相続人の順番。第一順位、第二順位、第三順位

自分がどの立ち位置にいるかチェックし、可能であれば家族や親戚と相続の状況を確認しておきましょう。

2-2 「相当な理由」があることが判明してから3ヶ月以内のケース

2つ目は、自分に相続の義務が発生していたのは知っていたが、10年後に借金などの負の遺産が見つかったケースです。

相続発生後に財産調査をしたものの借金の存在が分からなかった場合や、債務があるのを知らずに相続の意思を示してしまった場合など「相当な理由」があるときは、ここから3ヶ月以内なら相続放棄が認められる可能性が高いです。

もし、10年後に借金が判明して相続しなければいけない事態になっても、諦めずに相続放棄の手続きを行いましょう。


3章 相続放棄しなかった場合はどうなる?

「どうせ10年前のことだし、黙って相続放棄してもバレないのでは?」と思う方もいるかもしれませんが、黙って相続放棄するのは避けましょう。

知ってから放置して3ヶ月経過すると、借入先が借入している方に督促状を出そうと調査し始めます。借入している方が死亡したことが判明すると相続人を調査し、相続人に督促状が来るようになります。

督促状が来てから焦っても、判明してから3ヶ月以上経っていると相続の意思があると見なされるため、相続放棄の手続きは難しくなるでしょう。

思いもよらぬところから借金地獄に…なんてことのないよう、借金が判明したら3ヶ月以内に相続放棄の手続きを行いましょう。


4章 10年後の相続放棄は自分でできる?

「できる」か「できないか」の回答ですと、自分で行うことはできます。

しかし、10年後に相続放棄する場合は、必要な書類を揃える以外にも上申書(事情説明書)を出したり、裁判所からの質問に正確に回答する必要があります。

なぜ、10年後経った後で相続放棄をするのか「相当な理由」をちゃんと説明しなければ、相続放棄を認められることは難しいでしょう。

また、前述での相続の順番を見て、被相続人から遠ければ遠いほど集める資料が多いので、その分手間がかかります。しかも、3ヶ月以内というタイムリミットが決められている中で準備するとなると、ハードルが高いと言えます。

ぜひ、司法書士や弁護士などの専門家に依頼するのをおすすめします。

4-1 専門家に相談するメリット

専門家に相談する最大のメリットは、確実に借金の相続放棄をするために最善の策が行える点です。

裁判所からの照会書・回答書に対する回答方法や、戸籍の収集や裁判所提出書類の作成代行など司法書士に面倒な手続きを全て依頼することができます。

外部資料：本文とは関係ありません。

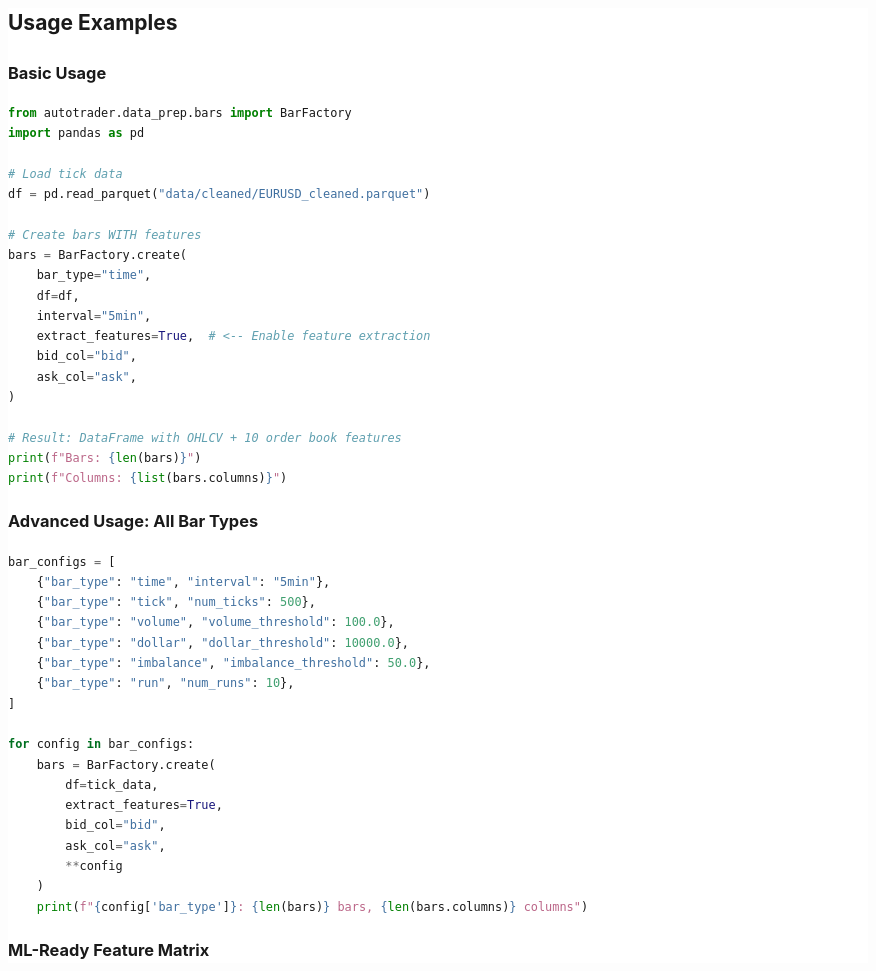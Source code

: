 
## Usage Examples

### Basic Usage

```python
from autotrader.data_prep.bars import BarFactory
import pandas as pd

# Load tick data
df = pd.read_parquet("data/cleaned/EURUSD_cleaned.parquet")

# Create bars WITH features
bars = BarFactory.create(
    bar_type="time",
    df=df,
    interval="5min",
    extract_features=True,  # <-- Enable feature extraction
    bid_col="bid",
    ask_col="ask",
)

# Result: DataFrame with OHLCV + 10 order book features
print(f"Bars: {len(bars)}")
print(f"Columns: {list(bars.columns)}")
```

### Advanced Usage: All Bar Types

```python
bar_configs = [
    {"bar_type": "time", "interval": "5min"},
    {"bar_type": "tick", "num_ticks": 500},
    {"bar_type": "volume", "volume_threshold": 100.0},
    {"bar_type": "dollar", "dollar_threshold": 10000.0},
    {"bar_type": "imbalance", "imbalance_threshold": 50.0},
    {"bar_type": "run", "num_runs": 10},
]

for config in bar_configs:
    bars = BarFactory.create(
        df=tick_data,
        extract_features=True,
        bid_col="bid",
        ask_col="ask",
        **config
    )
    print(f"{config['bar_type']}: {len(bars)} bars, {len(bars.columns)} columns")
```

### ML-Ready Feature Matrix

また、借金の取り立てなど、借入先とのトラブルで泥沼な状況になった時には、弁護士が間に入ってくれるのも大きなメリットと言えるでしょう。

唯一のデメリットとして費用がかかってしまいますが、今後借金を肩代わりすることになる可能性を考えると、専門家に依頼して確実に相続放棄を行うほうが得策ではないでしょうか。


5章 急な相続の話でも慌てずに!早めのご相談がおすすめ

「10年前の借金をいきなり相続しろと言われてどうしよう!」と、つい慌ててしまうかもしれませんが、相続義務が発覚した時点で早めに専門家へ相談しましょう。

3ヶ月という期限がある中、誰にも相談できずに思い悩んでしまい月日だけが経っていく…ということは避けたいものです。

今回解説した、10年後でも相続放棄できる2つのケースに当てはまっていれば相続放棄できる可能性は高くなります。